It has recently been brought to my attention that I am “extra.” This observation was thoughtfully delivered by my high schooler but quickly confirmed by her younger brothers. I think it may have been initiated by the pizza skulls I made for our Halloween party, or maybe it was the fact that I peel my first grader’s orange before packing it in his lunch. Either way, the three of them were able to create a rather comprehensive list enumerating the many ways in which I am “extra.” I listened in amusement for a while, but when they started talking about the way I would ask too many questions prior to playdates, I had to interject.
My kids were referring to the fact that any time they go to a friend’s house for the first time, I make a point to ask whether any guns in the house are stored in a secure manner. The conversation is never easy, nor is it always comfortable, but in a world where 19 children a day will die from or be treated for a gunshot wound, the uncomfortable conversations are necessary.

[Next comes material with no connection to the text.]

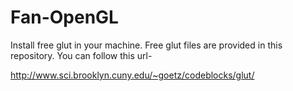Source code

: # Fan-OpenGL
Install free glut in your machine. Free glut files are provided in this repository. You can follow this url-

http://www.sci.brooklyn.cuny.edu/~goetz/codeblocks/glut/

Death by gunshot is the second leading cause of death for children and teens aged 1-19. Motor vehicle accidents are the leading cause. In 2016, of the children who died by gunshot, 59% were due to homicide and 35% were due to suicide. A staggering 26% of deaths due to gunshot wounds were caused by unintentional injury. The vast majority of those occurred at home when a child was playing with a loaded gun and accidentally fired it.

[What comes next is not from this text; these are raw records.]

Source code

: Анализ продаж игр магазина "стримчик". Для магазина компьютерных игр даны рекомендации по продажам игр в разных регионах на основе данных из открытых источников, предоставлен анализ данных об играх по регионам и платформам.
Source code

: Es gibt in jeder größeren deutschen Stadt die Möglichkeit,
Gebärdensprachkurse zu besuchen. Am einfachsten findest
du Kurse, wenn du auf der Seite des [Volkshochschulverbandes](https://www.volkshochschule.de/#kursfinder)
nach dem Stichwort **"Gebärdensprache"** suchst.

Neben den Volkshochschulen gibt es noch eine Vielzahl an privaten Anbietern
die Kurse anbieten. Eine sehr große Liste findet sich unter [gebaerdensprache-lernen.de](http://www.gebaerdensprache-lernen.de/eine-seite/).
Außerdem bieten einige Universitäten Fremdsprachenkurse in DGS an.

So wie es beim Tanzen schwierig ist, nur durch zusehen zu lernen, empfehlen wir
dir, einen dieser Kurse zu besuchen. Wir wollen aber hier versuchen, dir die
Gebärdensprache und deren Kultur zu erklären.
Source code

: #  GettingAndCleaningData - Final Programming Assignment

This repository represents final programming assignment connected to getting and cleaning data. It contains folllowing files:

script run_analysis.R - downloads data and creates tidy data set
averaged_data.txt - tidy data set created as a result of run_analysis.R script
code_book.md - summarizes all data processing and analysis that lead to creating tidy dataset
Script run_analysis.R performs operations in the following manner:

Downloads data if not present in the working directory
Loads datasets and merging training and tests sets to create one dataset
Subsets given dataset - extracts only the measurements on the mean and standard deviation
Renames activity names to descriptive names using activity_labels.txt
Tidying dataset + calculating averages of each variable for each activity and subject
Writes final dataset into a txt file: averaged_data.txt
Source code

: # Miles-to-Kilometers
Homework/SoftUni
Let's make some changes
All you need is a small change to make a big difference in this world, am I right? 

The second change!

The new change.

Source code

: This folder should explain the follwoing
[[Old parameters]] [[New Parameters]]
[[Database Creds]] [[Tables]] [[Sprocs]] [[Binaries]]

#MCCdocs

The website www.besmartforkids.org helps parents talk with their children and other parents about gun safety by dividing it into five simple steps using the acronym SMART:
S. Secure guns in homes and vehicles.
Guns should be stored unloaded, with gun locks, in locked cabinets or safes. The ammunition should be stored in a separate locked location. These storage areas should be inaccessible to children. Studies show that, despite what most parents think, most kids know if there is a gun in the house and where it is kept. Many of those children will admit to handling the gun when the parent is not around.
M. Model responsible behavior.
It is the responsibility of the gun owner to prevent unauthorized access through appropriate gun storage. Whether your family owns guns or not, parents should discuss with their child that guns are not toys. Should your child see a gun at a friend’s house, or anywhere else, they should not touch it; they should walk away and they should tell an adult.
A. Ask about unsecured guns in other homes.
Talking with other parents about guns in their homes can be awkward. Consider making it part of a general safety discussion. For example, ask if the house has a pet, a pool or any firearms. If it is uncomfortable to talk face-to-face, use email or text to ask and relay information. Volunteer information about your home before you are asked. Discussing gun storage prior to a playdate should be as routine as discussing food allergies. Visit the website askingsaveskids.org for more information.
R. Recognize the risks of teen suicide.
A 2018 study found a close relationship between suicide rates and gun ownership. That is, the states with the highest suicide rates also had the highest rates of gun ownership.
T. Tell your peers to be smart.
The more often these conversations occur, the easier they are to have.
Nothing is extra when it comes to the safety of our kids.